Les deux, mais avec des différences selon les joueurs ! Effectivement, la localisation des activités du jeu renforce des pratiques spatiales déjà existantes mais les finalités sont différentes. On se rendait un samedi après-midi dans un parc pour s’y promener, maintenant on peut également y chasser des Pokémons.

A l’inverse, les utilisateurs peuvent bouleverser leurs territoires : l’adolescent qui préférait rester derrière son ordinateur ou sa console va plus volontiers sortir pour partir à la recherche des Pokémons. Nintendo et Niantic ont d’ailleurs compris le parti à tirer de cet argument de santé publique en élaborant un discours incitant les joueurs à faire du sport ! Par exemple, pour faire éclore un œuf, l’utilisateur devra réaliser une marche à pied variant de 2 à 10 km. Il existe toutefois des moyens de s’affranchir de ces marches qui pourraient être vécues comme une contrainte. Business is business

Pour d’autres utilisateurs, le jeu est l’occasion de (re)découvrir des lieux de la ville à la recherche de Pokémons rares que l’on souhaite absolument posséder. Certaines municipalités y ont vu une opportunité comme celle de Caen qui a décidé d’organiser un concours pour stimuler la fréquentation de ses lieux culturels durant l’été. Une collègue me confiait d’ailleurs qu’au Pérou, les Pokémons sont partout : dans la rue sur des affiches géantes, dans les kiosques de journaux, chez le marchand ambulant, à la sortie de l’école. Dans ce contexte, la municipalité métropolitaine de Lima, en partenariat avec un opérateur de téléphonie et d’autres institutions publiques, a organisé une fête dans un parc public utilisant les Pokémons comme outils de communication. Par l’entremise des monstres virtuels, la police nationale encouragea les citoyens à l’aider « à attraper les délinquants », tandis que plusieurs églises évangélistes marquées comme pokéstops invitèrent les joueurs, via Facebook, à venir les rencontrer.

 

Alors que de nombreux utilisateurs valorisent la capacité du jeu à faire découvrir le monde, le scandale qu’a suscité la chasse de Pokémons à l’intérieur du site d’Auschwitz ne témoigne-t-il pas au contraire d’un risque de voir les lieux vidés de leur histoire et des représentations qui leur sont associées ?

 

Pokémon Go fait en effet l’objet de nombreuses polémiques. La réelle difficulté est de pouvoir faire la différence entre lieu de commémoration et lieu de divertissement, entre lieu de recueillement et lieu d’amusement. C’est ainsi que des « class actions » se sont fédérées pour faire valoir le droit à des « no-go zones » où les pratiques du jeu seraient prohibées. C’est le cas au mémorial d’Auschwitz-Birkenau, à l’ossuaire de Douaumont ou au mémorial du 11 septembre à New-York.
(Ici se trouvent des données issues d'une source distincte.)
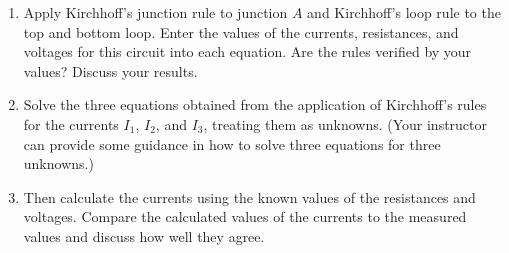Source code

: \begin{multicols}{2}
\begin{enumerate}
	\item Apply Kirchhoff's junction rule to junction $A$ and Kirchhoff's loop rule to the top and bottom loop.  Enter the values of the currents, resistances, and voltages for this circuit into each equation.  Are the rules verified by your values? Discuss your results.
	\item Solve the three equations obtained from the application of Kirchhoff's rules for the currents $I_1$, $I_2$, and $I_3$, treating them as unknowns. (Your instructor can provide some guidance in how to solve three equations for three unknowns.)
	\item Then calculate the currents using the known values of the resistances and voltages.  Compare the calculated values of the currents to the measured values and discuss how well they agree. 
\end{enumerate}

%
\end{multicols}


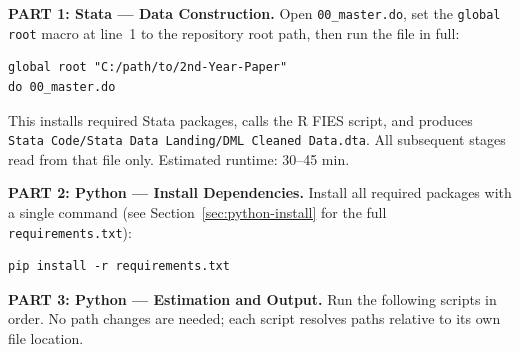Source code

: \documentclass[11pt]{article}
\begin{document}
\medskip
\textbf{PART 1: Stata --- Data Construction.}
Open \texttt{00\_master.do}, set the \texttt{global root} macro at line~1
to the repository root path, then run the file in full:

\begin{lstlisting}
global root "C:/path/to/2nd-Year-Paper"
do 00_master.do
\end{lstlisting}

This installs required Stata packages, calls the R FIES script, and
produces \texttt{Stata Code/Stata Data Landing/DML Cleaned Data.dta}.
All subsequent stages read from that file only. Estimated runtime: 30--45 min.

\medskip
\textbf{PART 2: Python --- Install Dependencies.}
Install all required packages with a single command (see
Section~\ref{sec:python-install} for the full \texttt{requirements.txt}):

\begin{lstlisting}
pip install -r requirements.txt
\end{lstlisting}

\medskip
\textbf{PART 3: Python --- Estimation and Output.}
Run the following scripts in order. No path changes are needed; each script
resolves paths relative to its own file location.
\end{document}
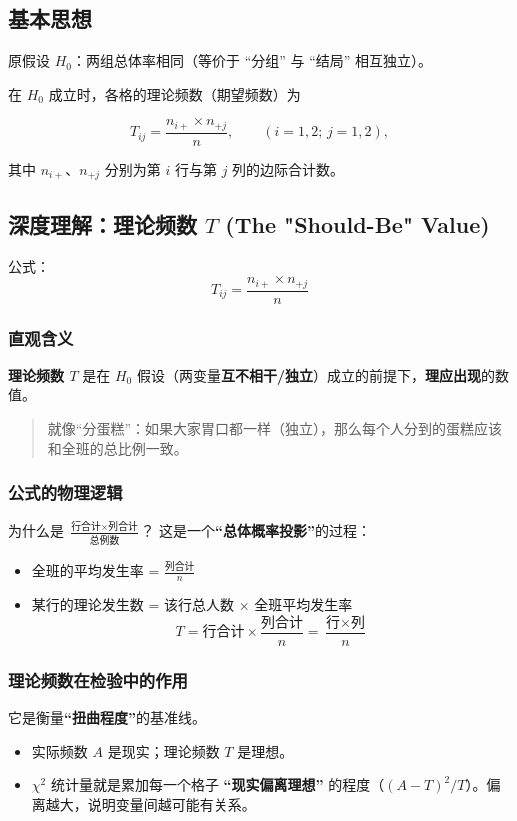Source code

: \documentclass[lang=cn,10pt]{elegantbook}
\begin{document}
\subsection{基本思想}
原假设 $H_0$：两组总体率相同（等价于 ``分组'' 与 ``结局'' 相互独立）。

在 $H_0$ 成立时，各格的理论频数（期望频数）为

\[
  T_{ij}=\frac{n_{i+} \times n_{+j}}{n},\qquad (i=1,2;\,j=1,2),
\]

其中 $n_{i+}$、$n_{+j}$ 分别为第 $i$ 行与第 $j$ 列的边际合计数。

\subsection{深度理解：理论频数 $T$ (The "Should-Be" Value)}

公式：
$$T_{ij} = \frac{n_{i+} \times n_{+j}}{n}$$

\subsubsection{直观含义}
\textbf{理论频数 $T$} 是在 $H_0$ 假设（两变量\textbf{互不相干/独立}）成立的前提下，\textbf{理应出现}的数值。
\begin{quote}
    就像“分蛋糕”：如果大家胃口都一样（独立），那么每个人分到的蛋糕应该和全班的总比例一致。
\end{quote}

\subsubsection{公式的物理逻辑}
为什么是 $\frac{\text{行合计} \times \text{列合计}}{\text{总例数}}$？
这是一个\textbf{“总体概率投影”}的过程：
\begin{itemize}
    \item 全班的平均发生率 = $\frac{\text{列合计}}{n}$
    \item 某行的理论发生数 = 该行总人数 $\times$ 全班平均发生率
    \[ T = \text{行合计} \times \frac{\text{列合计}}{n} = \frac{\text{行} \times \text{列}}{n} \]
\end{itemize}

\subsubsection{理论频数在检验中的作用}
它是衡量\textbf{“扭曲程度”}的基准线。
\begin{itemize}
    \item 实际频数 $A$ 是现实；理论频数 $T$ 是理想。
    \item $\chi^2$ 统计量就是累加每一个格子 \textbf{“现实偏离理想”} 的程度（$(A-T)^2/T$）。偏离越大，说明变量间越可能有关系。
\end{itemize}
\end{document}
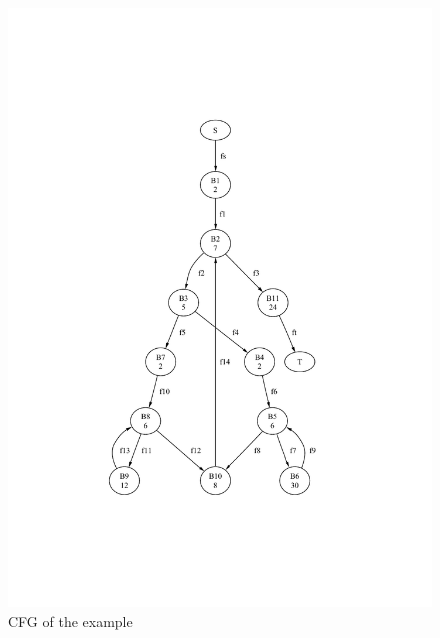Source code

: \begin{figure}[t]
    \centering
    \includegraphics[scale=0.5]{wcet/loop}
    \caption{CFG of the example}
    \label{fig:cfg}
\end{figure}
La question posée est finalement de savoir si Pokémon Go peut-être une occasion de (ré)investir des lieux qui n’auraient pas attiré naturellement certains joueurs. Opportunités pour certains, contraintes pour d’autres, la pratique des lieux grâce/à cause de Pokémon Go n’a pas fini de faire parler d’elle.

 


[1] Contre 125 millions de dollars pour Clash Royale (sorti en mars dernier) et 25 millions de dollars pour Candy Crush dans leur premier mois de lancement.